Las Vegas Sun

May 3, 2024

ODDS ‘N’ ENDS:

Here’s an NFL pick that really goes against the grain

So-called experts often claim to be contrarian, but marketplace shows this bet is

Sun Blog

One day Banzan was walking through a market. He overheard a customer say to the butcher, “Give me the best piece of meat you have.” “Everything in my shop is the best,” replied the butcher. “You cannot find any piece of meat that is not the best.” With these words, Banzan was enlightened.

— A Zen koan

Although I’m far from enlightened, I’m reminded of that paradox every football season in Las Vegas with the onset of those “handicapping contests” sponsored by one sports book or another.

You know the drill. A select group of supposedly high-level sports bettors compete for a cash prize by predicting the outcome of football games against the point spread. Positioned behind a microphone in a designated area inside a casino, they recite a litany of reasons and the rationale for each of their picks. The whole shebang airs on a local radio station.

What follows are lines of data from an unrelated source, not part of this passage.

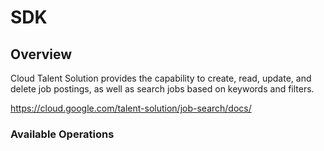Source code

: # SDK

## Overview

Cloud Talent Solution provides the capability to create, read, update, and delete job postings, as well as search jobs based on keywords and filters. 

<https://cloud.google.com/talent-solution/job-search/docs/>
### Available Operations

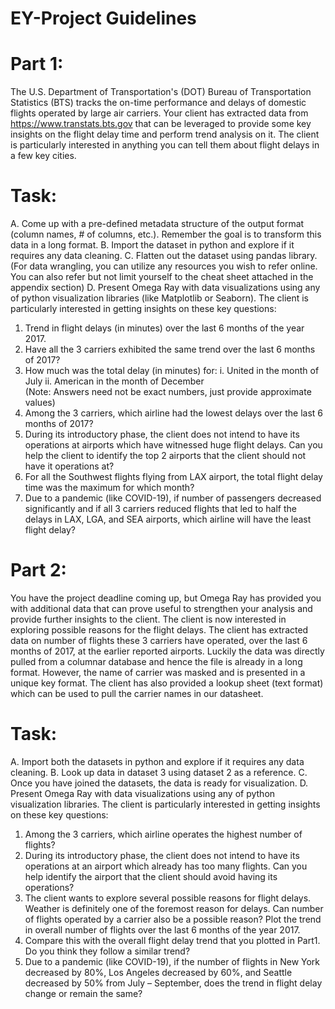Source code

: # EY-Project Guidelines
# Part 1:
The U.S. Department of Transportation's (DOT) Bureau of Transportation Statistics (BTS) tracks the on-time performance and delays of domestic flights operated by large air carriers. Your client has extracted data from https://www.transtats.bts.gov that can be leveraged to provide some key insights on the flight delay time and perform trend analysis on it. The client is particularly interested in anything you can tell them about flight delays in a few key cities.

# Task:
A.	Come up with a pre-defined metadata structure of the output format (column names, # of columns, etc.). Remember the goal is to transform this data in a long format.
B.	Import the dataset in python and explore if it requires any data cleaning.
C.	Flatten out the dataset using pandas library. (For data wrangling, you can utilize any resources you wish to refer online. You can also refer but not limit yourself to the cheat sheet attached in the appendix section)
D.	Present Omega Ray with data visualizations using any of python visualization libraries (like Matplotlib or Seaborn). The client is particularly interested in getting insights on these key questions:
1)	Trend in flight delays (in minutes) over the last 6 months of the year 2017.
2)	Have all the 3 carriers exhibited the same trend over the last 6 months of 2017?
3)	How much was the total delay (in minutes) for: 
i.	United in the month of July
ii.	American in the month of December  
(Note: Answers need not be exact numbers, just provide approximate values)
4)	Among the 3 carriers, which airline had the lowest delays over the last 6 months of 2017?
5)	During its introductory phase, the client does not intend to have its operations at airports which have witnessed huge flight delays. Can you help the client to identify the top 2 airports that the client should not have it operations at?
6)	For all the Southwest flights flying from LAX airport, the total flight delay time was the maximum for which month?
7)	Due to a pandemic (like COVID-19), if number of passengers decreased significantly and if all 3 carriers reduced flights that led to half the delays in LAX, LGA, and SEA airports, which airline will have the least flight delay?
# Part 2:
You have the project deadline coming up, but Omega Ray has provided you with additional data that can prove useful to strengthen your analysis and provide further insights to the client. The client is now interested in exploring possible reasons for the flight delays. The client has extracted data on number of flights these 3 carriers have operated, over the last 6 months of 2017, at the earlier reported airports.
Luckily the data was directly pulled from a columnar database and hence the file is already in a long format. However, the name of carrier was masked and is presented in a unique key format. The client has also provided a lookup sheet (text format) which can be used to pull the carrier names in our datasheet.
# Task:
A.	Import both the datasets in python and explore if it requires any data cleaning.
B.	Look up data in dataset 3 using dataset 2 as a reference.
C.	Once you have joined the datasets, the data is ready for visualization.
D.	Present Omega Ray with data visualizations using any of python visualization libraries. The client is particularly interested in getting insights on these key questions:
1)	Among the 3 carriers, which airline operates the highest number of flights?
2)	During its introductory phase, the client does not intend to have its operations at an airport which already has too many flights. Can you help identify the airport that the client should avoid having its operations?
3)	The client wants to explore several possible reasons for flight delays. Weather is definitely one of the foremost reason for delays. Can number of flights operated by a carrier also be a possible reason?
Plot the trend in overall number of flights over the last 6 months of the year 2017.
4)	Compare this with the overall flight delay trend that you plotted in Part1. Do you think they follow a similar trend?
5)	Due to a pandemic (like COVID-19), if the number of flights in New York decreased by 80%, Los Angeles decreased by 60%, and Seattle decreased by 50% from July – September, does the trend in flight delay change or remain the same? 
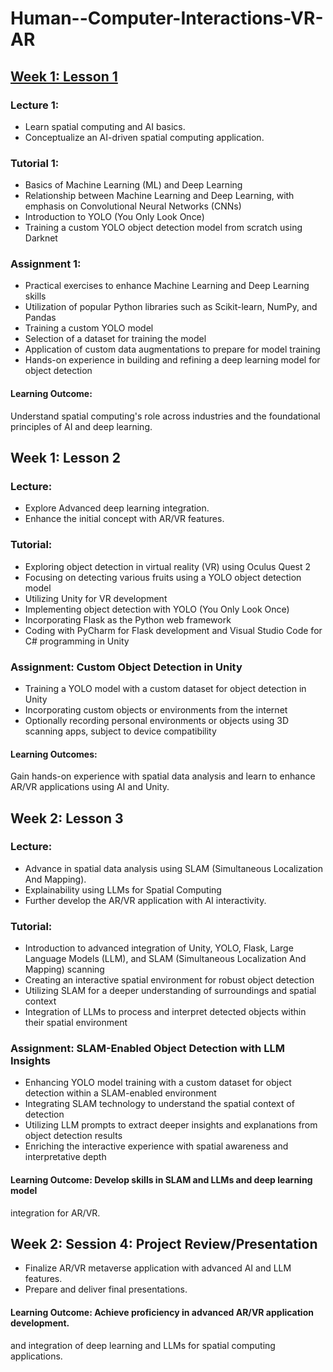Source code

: # Human--Computer-Interactions-VR-AR

 ## [Week 1: Lesson 1](https://github.com/Luke-J-Miller/Human--Computer-Interactions-VR-AR/tree/main/Lessons/Week1/Lesson1)
 
 ### Lecture 1:
 - Learn spatial computing and AI basics.
 - Conceptualize an AI-driven spatial computing application.
 ### Tutorial 1:
 - Basics of Machine Learning (ML) and Deep Learning
 - Relationship between Machine Learning and Deep Learning, with 
emphasis on Convolutional Neural Networks (CNNs)
 - Introduction to YOLO (You Only Look Once)
- Training a custom YOLO object detection model from scratch using 
Darknet
 ### Assignment 1:
 - Practical exercises to enhance Machine Learning and Deep Learning skills
 - Utilization of popular Python libraries such as Scikit-learn, NumPy, and 
Pandas
 - Training a custom YOLO model
 - Selection of a dataset for training the model
 - Application of custom data augmentations to prepare for model training
 - Hands-on experience in building and refining a deep learning model for 
object detection
 #### Learning Outcome: 
 Understand spatial computing's role across industries and the 
foundational principles of AI and deep learning.
 ## Week 1: Lesson 2
 ### Lecture:
 - Explore Advanced deep learning integration.
 - Enhance the initial concept with AR/VR features.
 ### Tutorial:
 - Exploring object detection in virtual reality (VR) using Oculus Quest 2
 - Focusing on detecting various fruits using a YOLO object detection model
 - Utilizing Unity for VR development
 - Implementing object detection with YOLO (You Only Look Once)
 - Incorporating Flask as the Python web framework
 - Coding with PyCharm for Flask development and Visual Studio Code for 
C# programming in Unity
### Assignment: Custom Object Detection in Unity
 - Training a YOLO model with a custom dataset for object detection in 
Unity
 - Incorporating custom objects or environments from the internet
 - Optionally recording personal environments or objects using 3D scanning 
apps, subject to device compatibility
 #### Learning Outcomes: 
 Gain hands-on experience with spatial data analysis and learn to 
enhance AR/VR applications using AI and Unity.
 ## Week 2: Lesson 3
 ### Lecture:
 - Advance in spatial data analysis using SLAM (Simultaneous Localization 
And Mapping).
 - Explainability using LLMs for Spatial Computing
 - Further develop the AR/VR application with AI interactivity.
### Tutorial:
 - Introduction to advanced integration of Unity, YOLO, Flask, Large 
Language Models (LLM), and SLAM (Simultaneous Localization And 
Mapping) scanning
 - Creating an interactive spatial environment for robust object detection
 - Utilizing SLAM for a deeper understanding of surroundings and spatial 
context
 - Integration of LLMs to process and interpret detected objects within their 
spatial environment
 ### Assignment: SLAM-Enabled Object Detection with LLM Insights
 - Enhancing YOLO model training with a custom dataset for object 
detection within a SLAM-enabled environment
 - Integrating SLAM technology to understand the spatial context of 
detection
 - Utilizing LLM prompts to extract deeper insights and explanations from 
object detection results
 - Enriching the interactive experience with spatial awareness and 
interpretative depth
 #### Learning Outcome: Develop skills in SLAM and LLMs and deep learning model 
integration for AR/VR.
##  Week 2: Session 4: Project Review/Presentation
 - Finalize AR/VR metaverse application with advanced AI and LLM features.
 - Prepare and deliver final presentations.
#### Learning Outcome: Achieve proficiency in advanced AR/VR application development.
and integration of deep learning and LLMs for spatial computing applications.
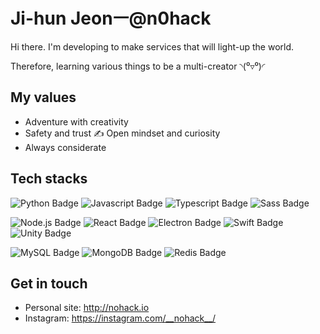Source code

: # **Ji-hun Jeonㅡ@n0hack**

Hi there. I'm developing to make services that will light-up the world.

Therefore, learning various things to be a multi-creator ◝(⁰▿⁰)◜


## **My values**
- Adventure with creativity
- Safety and trust
✍️ Open mindset and curiosity
- Always considerate

## **Tech stacks**
![Python Badge](https://img.shields.io/badge/-Python-3776ab?style=flat-square&logo=Python&logoColor=white)
![Javascript Badge](https://img.shields.io/badge/-Javascript-f7df1e?style=flat-square&logo=Javascript&logoColor=black)
![Typescript Badge](https://img.shields.io/badge/-Typescript-3178c6?style=flat-square&logo=Typescript&logoColor=white)
![Sass Badge](https://img.shields.io/badge/-Sass-cc6699?style=flat-square&logo=Sass&logoColor=white)

![Node.js Badge](https://img.shields.io/badge/-Node.js-339933?style=flat-square&logo=Node.js&logoColor=white)
![React Badge](https://img.shields.io/badge/-React-0088cc?style=flat-square&logo=react&logoColor=white)
![Electron Badge](https://img.shields.io/badge/-Electron-47848f?style=flat-square&logo=electron&logoColor=white)
![Swift Badge](https://img.shields.io/badge/-Swift-fa7343?style=flat-square&logo=swift&logoColor=white)
![Unity Badge](https://img.shields.io/badge/-Unity-black?style=flat-square&logo=unity&logoColor=white)

![MySQL Badge](https://img.shields.io/badge/-MySQL-4479a1?style=flat-square&logo=MySQL&logoColor=white)
![MongoDB Badge](https://img.shields.io/badge/-MongoDB-47a248?style=flat-square&logo=MongoDB&logoColor=white)
![Redis Badge](https://img.shields.io/badge/-Redis-dc382d?style=flat-square&logo=redis&logoColor=white)

## **Get in touch**
- Personal site: http://nohack.io
- Instagram: https://instagram.com/__nohack__/
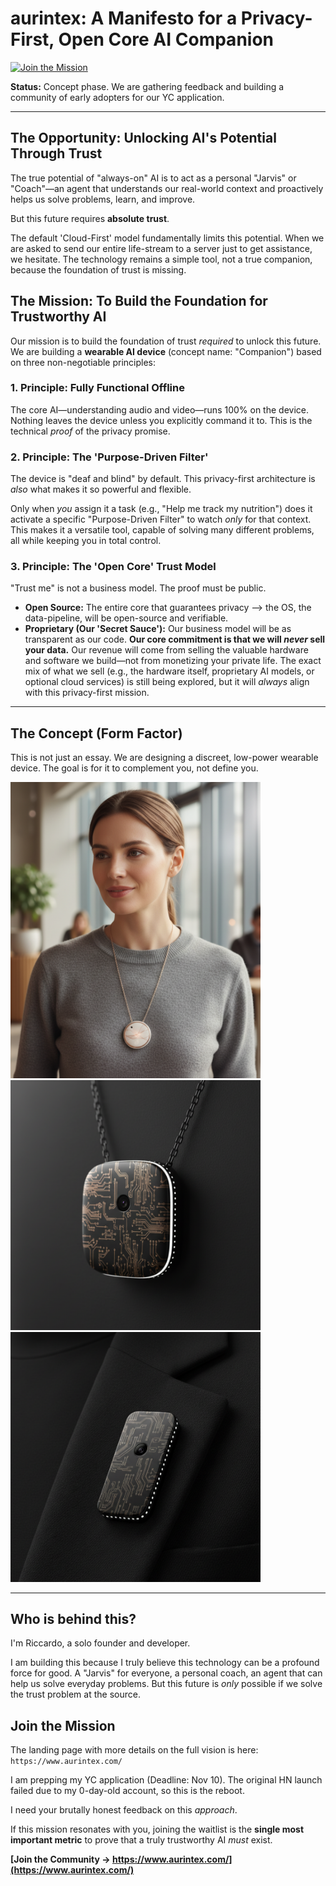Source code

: # aurintex: A Manifesto for a Privacy-First, Open Core AI Companion

[![Join the Mission](https://img.shields.io/badge/Join_the_Mission-Waitlist-blue.svg)](https://www.aurintex.com/)

**Status:** Concept phase. We are gathering feedback and building a community of early adopters for our YC application.

---

## The Opportunity: Unlocking AI's Potential Through Trust

The true potential of "always-on" AI is to act as a personal "Jarvis" or "Coach"—an agent that understands our real-world context and proactively helps us solve problems, learn, and improve.

But this future requires **absolute trust**.

The default 'Cloud-First' model fundamentally limits this potential. When we are asked to send our entire life-stream to a server just to get assistance, we hesitate. The technology remains a simple tool, not a true companion, because the foundation of trust is missing.

## The Mission: To Build the Foundation for Trustworthy AI

Our mission is to build the foundation of trust *required* to unlock this future. We are building a **wearable AI device** (concept name: "Companion") based on three non-negotiable principles:

### 1. Principle: Fully Functional Offline
The core AI—understanding audio and video—runs 100% on the device. Nothing leaves the device unless you explicitly command it to. This is the technical *proof* of the privacy promise.

### 2. Principle: The 'Purpose-Driven Filter'
The device is "deaf and blind" by default. This privacy-first architecture is *also* what makes it so powerful and flexible. 

Only when *you* assign it a task (e.g., "Help me track my nutrition") does it activate a specific "Purpose-Driven Filter" to watch *only* for that context. This makes it a versatile tool, capable of solving many different problems, all while keeping you in total control.

### 3. Principle: The 'Open Core' Trust Model
"Trust me" is not a business model. The proof must be public.

* **Open Source:** The entire core that guarantees privacy --> the OS, the data-pipeline, will be open-source and verifiable.
* **Proprietary (Our 'Secret Sauce'):** Our business model will be as transparent as our code. **Our core commitment is that we will *never* sell your data.** Our revenue will come from selling the valuable hardware and software we build—not from monetizing your private life. The exact mix of what we sell (e.g., the hardware itself, proprietary AI models, or optional cloud services) is still being explored, but it will *always* align with this privacy-first mission.

---

## The Concept (Form Factor)

This is not just an essay. We are designing a discreet, low-power wearable device. The goal is for it to complement you, not define you.

<img src="./assets/concept-1.png" width="400" alt="Concept 1">
<img src="./assets/concept-2.png" width="400" alt="Concept 2">
<img src="./assets/concept-3.png" width="400" alt="Concept 3">

---

## Who is behind this?

I'm Riccardo, a solo founder and developer.

I am building this because I truly believe this technology can be a profound force for good. A "Jarvis" for everyone, a personal coach, an agent that can help us solve everyday problems. But this future is *only* possible if we solve the trust problem at the source.

## Join the Mission

The landing page with more details on the full vision is here:
`https://www.aurintex.com/`

I am prepping my YC application (Deadline: Nov 10). The original HN launch failed due to my 0-day-old account, so this is the reboot.

I need your brutally honest feedback on this *approach*.

If this mission resonates with you, joining the waitlist is the **single most important metric** to prove that a truly trustworthy AI *must* exist.

**[Join the Community -> https://www.aurintex.com/](https://www.aurintex.com/)**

(All too often, the “professional handicappers” in the contest have way too much trouble beating a hypothetical coin-flipper, but that’s another story for another day.)

Anyway, there are several phrases you can bank on hearing during these competitions. They’re sure things. You could devise a drinking game based on them — although that’s probably not a very Zen thing to do.

My favorite is the “Contrarian Declaration.” A contestant takes the mic and intones, “Well, you know, I’m a big contrarian bettor and I’m not afraid to make predictions that everyone else hates, so I’m picking ...” It sounds good, until the next guy also claims to embrace the contrarian style, and the guy after him calls himself Mr. Contrarian.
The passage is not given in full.